The crack of a Ratatosk rifle sounded nearby, two blocks away, maybe. Daneborg. Either in trouble, or engaging the towermen. Whichever one it was, the fact that he'd removed his suppressor meant that he wanted backup. In lieu of comms, it was the only way he had of communicating. Noisy, imprecise, but perfectly comprehensible.
In the courtyard, Tallinn was shoved into a vehicle. She held onto the door frames, bending them in her grip, breaking the leg of a man with a kick. She fought, and then the RebEarther with the shotgun stepped up and fired into her visor at point blank range. Tallinn fell backwards in a burst of dark visor shards and strands of chocolate-brown hair that Hopewell had braided so many times that her fingers remembered the silky texture, remembered and would never forget.

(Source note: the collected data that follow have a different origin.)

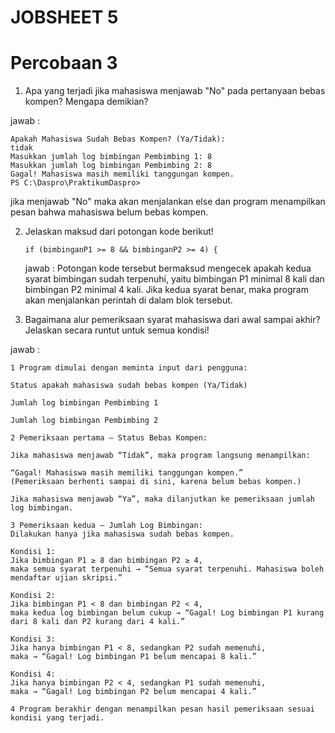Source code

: # JOBSHEET 5
# Percobaan 3
1. Apa yang terjadi jika mahasiswa menjawab "No" pada pertanyaan bebas kompen? Mengapa demikian? 

jawab : 
```
Apakah Mahasiswa Sudah Bebas Kompen? (Ya/Tidak): 
tidak
Masukkan jumlah log bimbingan Pembimbing 1: 8
Masukkan jumlah log bimbingan Pembimbing 2: 8
Gagal! Mahasiswa masih memiliki tanggungan kompen.
PS C:\Daspro\PraktikumDaspro> 
```
jika menjawab "No" maka akan menjalankan else dan program menampilkan pesan bahwa mahasiswa belum bebas kompen.

2. Jelaskan maksud dari potongan kode berikut!
   ``` 
   if (bimbinganP1 >= 8 && bimbinganP2 >= 4) {
   ```

   jawab : Potongan kode tersebut bermaksud mengecek apakah kedua syarat bimbingan sudah terpenuhi, yaitu bimbingan P1 minimal 8 kali dan bimbingan P2 minimal 4 kali. Jika kedua syarat benar, maka program akan menjalankan perintah di dalam blok tersebut.

3. Bagaimana alur pemeriksaan syarat mahasiswa dari awal sampai akhir? Jelaskan secara runtut untuk semua kondisi! 

jawab : 
```
1 Program dimulai dengan meminta input dari pengguna:

Status apakah mahasiswa sudah bebas kompen (Ya/Tidak)

Jumlah log bimbingan Pembimbing 1

Jumlah log bimbingan Pembimbing 2

2 Pemeriksaan pertama – Status Bebas Kompen:

Jika mahasiswa menjawab “Tidak”, maka program langsung menampilkan:

“Gagal! Mahasiswa masih memiliki tanggungan kompen.”
(Pemeriksaan berhenti sampai di sini, karena belum bebas kompen.)

Jika mahasiswa menjawab “Ya”, maka dilanjutkan ke pemeriksaan jumlah log bimbingan.

3 Pemeriksaan kedua – Jumlah Log Bimbingan:
Dilakukan hanya jika mahasiswa sudah bebas kompen.

Kondisi 1:
Jika bimbingan P1 ≥ 8 dan bimbingan P2 ≥ 4,
maka semua syarat terpenuhi → “Semua syarat terpenuhi. Mahasiswa boleh mendaftar ujian skripsi.”

Kondisi 2:
Jika bimbingan P1 < 8 dan bimbingan P2 < 4,
maka kedua log bimbingan belum cukup → “Gagal! Log bimbingan P1 kurang dari 8 kali dan P2 kurang dari 4 kali.”

Kondisi 3:
Jika hanya bimbingan P1 < 8, sedangkan P2 sudah memenuhi,
maka → “Gagal! Log bimbingan P1 belum mencapai 8 kali.”

Kondisi 4:
Jika hanya bimbingan P2 < 4, sedangkan P1 sudah memenuhi,
maka → “Gagal! Log bimbingan P2 belum mencapai 4 kali.”

4 Program berakhir dengan menampilkan pesan hasil pemeriksaan sesuai kondisi yang terjadi.
```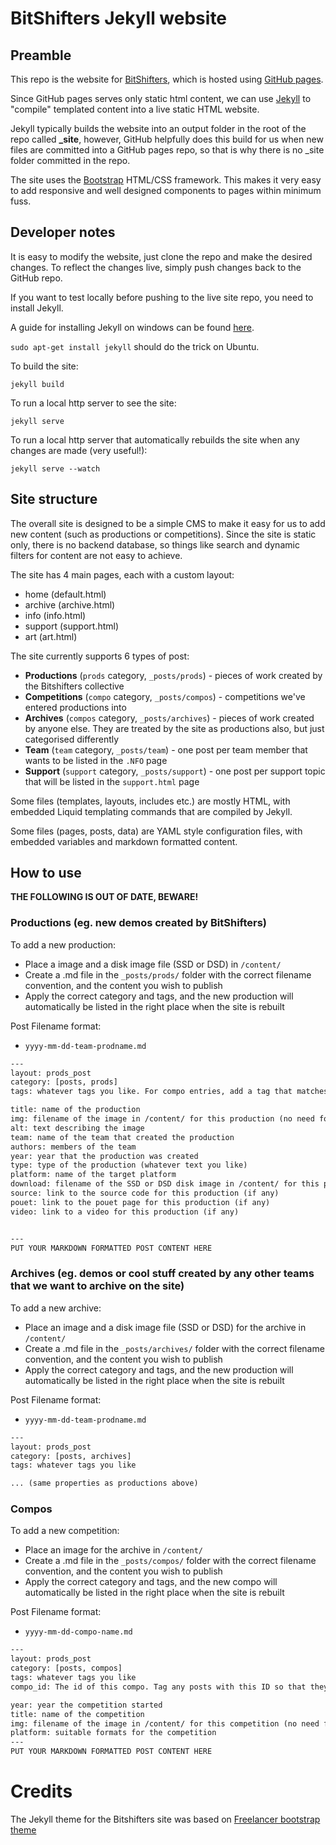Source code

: BitShifters Jekyll website
==========================



## Preamble
This repo is the website for [BitShifters](http://bitshifters.github.io), which is hosted using [GitHub pages](https://pages.github.com/).

Since GitHub pages serves only static html content, we can use [Jekyll](http://jekyllrb.com/) to "compile" templated content into a live static HTML website.

Jekyll typically builds the website into an output folder in the root of the repo called **_site**, however, GitHub helpfully does this build for us when new files are committed into a GitHub pages repo, so that is why there is no _site folder committed in the repo.

The site uses the [Bootstrap](http://www.w3schools.com/bootstrap/default.asp) HTML/CSS framework. This makes it very easy to add responsive and well designed components to pages within minimum fuss.


## Developer notes
It is easy to modify the website, just clone the repo and make the desired changes. To reflect the changes live, simply push changes back to the GitHub repo.

If you want to test locally before pushing to the live site repo, you need to install Jekyll. 

A guide for installing Jekyll on windows can be found [here](https://davidburela.wordpress.com/2015/11/28/easily-install-jekyll-on-windows-with-3-command-prompt-entries-and-chocolatey/).

`sudo apt-get install jekyll` should do the trick on Ubuntu.

To build the site:
```
jekyll build
```

To run a local http server to see the site:
```
jekyll serve
```

To run a local http server that automatically rebuilds the site when any changes are made (very useful!):
```
jekyll serve --watch
```


## Site structure
The overall site is designed to be a simple CMS to make it easy for us to add new content (such as productions or competitions). Since the site is static only, there is no backend database, so things like search and dynamic filters for content are not easy to achieve.

The site has 4 main pages, each with a custom layout:
 - home (default.html)
 - archive (archive.html)
 - info (info.html)
 - support (support.html)
 - art (art.html)

 
 The site currently supports 6 types of post:
  - **Productions** (`prods` category, `_posts/prods`) - pieces of work created by the Bitshifters collective
  - **Competitions** (`compo` category, `_posts/compos`) - competitions we've entered productions into
  - **Archives** (`compos` category, `_posts/archives`) - pieces of work created by anyone else. They are treated by the site as productions also, but just categorised differently
  - **Team** (`team` category, `_posts/team`) - one post per team member that wants to be listed in the `.NFO` page
  - **Support** (`support` category, `_posts/support`) - one post per support topic that will be listed in the `support.html` page


Some files (templates, layouts, includes etc.) are mostly HTML, with embedded Liquid templating commands that are compiled by Jekyll. 

Some files (pages, posts, data) are YAML style configuration files, with embedded variables and markdown formatted content.


## How to use

**THE FOLLOWING IS OUT OF DATE, BEWARE!**

### Productions (eg. new demos created by BitShifters)
To add a new production:
 - Place a image and a disk image file (SSD or DSD) in `/content/`
 - Create a .md file in the `_posts/prods/` folder with the correct filename convention, and the content you wish to publish
 - Apply the correct category and tags, and the new production will automatically be listed in the right place when the site is rebuilt

Post Filename format:
 - `yyyy-mm-dd-team-prodname.md`

```txt
---
layout: prods_post
category: [posts, prods]
tags: whatever tags you like. For compo entries, add a tag that matches a compo_id

title: name of the production
img: filename of the image in /content/ for this production (no need for any path) eg. TheMaster-Demo128.png
alt: text describing the image
team: name of the team that created the production
authors: members of the team
year: year that the production was created
type: type of the production (whatever text you like)
platform: name of the target platform
download: filename of the SSD or DSD disk image in /content/ for this production
source: link to the source code for this production (if any)
pouet: link to the pouet page for this production (if any)
video: link to a video for this production (if any)


---
PUT YOUR MARKDOWN FORMATTED POST CONTENT HERE
```

### Archives (eg. demos or cool stuff created by any other teams that we want to archive on the site)
To add a new archive:
 - Place an image and a disk image file (SSD or DSD) for the archive in `/content/`
 - Create a .md file in the `_posts/archives/` folder with the correct filename convention, and the content you wish to publish
 - Apply the correct category and tags, and the new production will automatically be listed in the right place when the site is rebuilt

Post Filename format:
 - `yyyy-mm-dd-team-prodname.md`

```txt
---
layout: prods_post
category: [posts, archives]
tags: whatever tags you like

... (same properties as productions above)
```


### Compos 
To add a new competition:
 - Place an image for the archive in `/content/`
 - Create a .md file in the `_posts/compos/` folder with the correct filename convention, and the content you wish to publish
 - Apply the correct category and tags, and the new compo will automatically be listed in the right place when the site is rebuilt

Post Filename format:
 - `yyyy-mm-dd-compo-name.md`

```txt
---
layout: prods_post
category: [posts, compos]
tags: whatever tags you like
compo_id: The id of this compo. Tag any posts with this ID so that they are filtered as submissions.

year: year the competition started
title: name of the competition
img: filename of the image in /content/ for this competition (no need for any path)
platform: suitable formats for the competition
---
PUT YOUR MARKDOWN FORMATTED POST CONTENT HERE

```

Credits
=======
The Jekyll theme for the Bitshifters site was based on [Freelancer bootstrap theme ](http://startbootstrap.com/templates/freelancer/)
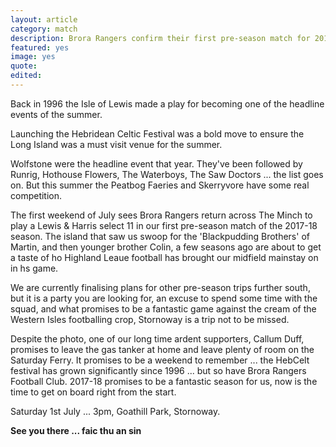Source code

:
 ```yaml
---
layout: article
category: match
description: Brora Rangers confirm their first pre-season match for 2017-18 with a trip across the Minch to meet a Lewis & Harris select
featured: yes
image: yes
quote:
edited:
---
```

Back in 1996 the Isle of Lewis made a play for becoming one of the headline events of the summer.

Launching the Hebridean Celtic Festival was a bold move to ensure the Long Island was a must visit venue for the summer.

Wolfstone were the headline event that year. They've been followed by Runrig, Hothouse Flowers, The Waterboys, The Saw Doctors ... the list goes on. But this summer the Peatbog Faeries and Skerryvore have some real competition.

The first weekend of July sees Brora Rangers return across The Minch to play a Lewis & Harris select 11 in our first pre-season match of the 2017-18 season. The island that saw us swoop for the 'Blackpudding Brothers' of Martin, and then younger brother Colin, a few seasons ago are about to get a taste of ho Highland Leaue football has brought our midfield mainstay on in hs game.

We are currently finalising plans for other pre-season trips further south, but it is a party you are looking for, an excuse to spend some time with the squad, and what promises to be a fantastic game against the cream of the Western Isles footballing crop, Stornoway is a trip not to be missed.

Despite the photo, one of our long time ardent supporters, Callum Duff, promises to leave the gas tanker at home and leave plenty of room on the Saturday Ferry. It promises to be a weekend to remember ... the HebCelt festival has grown significantly since 1996 ... but so have Brora Rangers Football Club. 2017-18 promises to be a fantastic season for us, now is the time to get on board right from the start.

Saturday 1st July ... 3pm, Goathill Park, Stornoway.

**See you there ... faic thu an sin**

And Hopewell's feet wanted to run there and her heart screamed at her to do it, to fight for the team and die with the team if that's how it ended, but she was in charge now and maybe Juneau was right. Maybe what a leader wanted mattered even less than what a soldier wanted.
"Let's go get Lutzen."
* * *
A decision wasn't a momentary thing. It was a lingering regret that followed her through the alleys and streets of the city. They spotted Daneborg – signalling to them from a rooftop with his rifle – and she immediately thought of a dozen ways he could have helped bring Tallinn and the commander back. Assaults and ambushes came fully-formed to her, clever plans far too late, and she missed Florey more than ever. He wasn't a leader either, but he was good at ideas and he was good at killing people, and stars, back on Cato, he'd attempted mutiny, sure, but when push came to shove – when the commander had really needed him – he hadn't hesitated. He'd gone back. He'd gone back, and how disappointed he'd be in her.
"There!" Rearcross caught sight of the towermen, firing a burst in their direction. They were dashing down an alley that opened up onto a motorway. A giant holographic phoenix glowed on a billboard, casting crimson light across road dividers and puddle-filled potholes.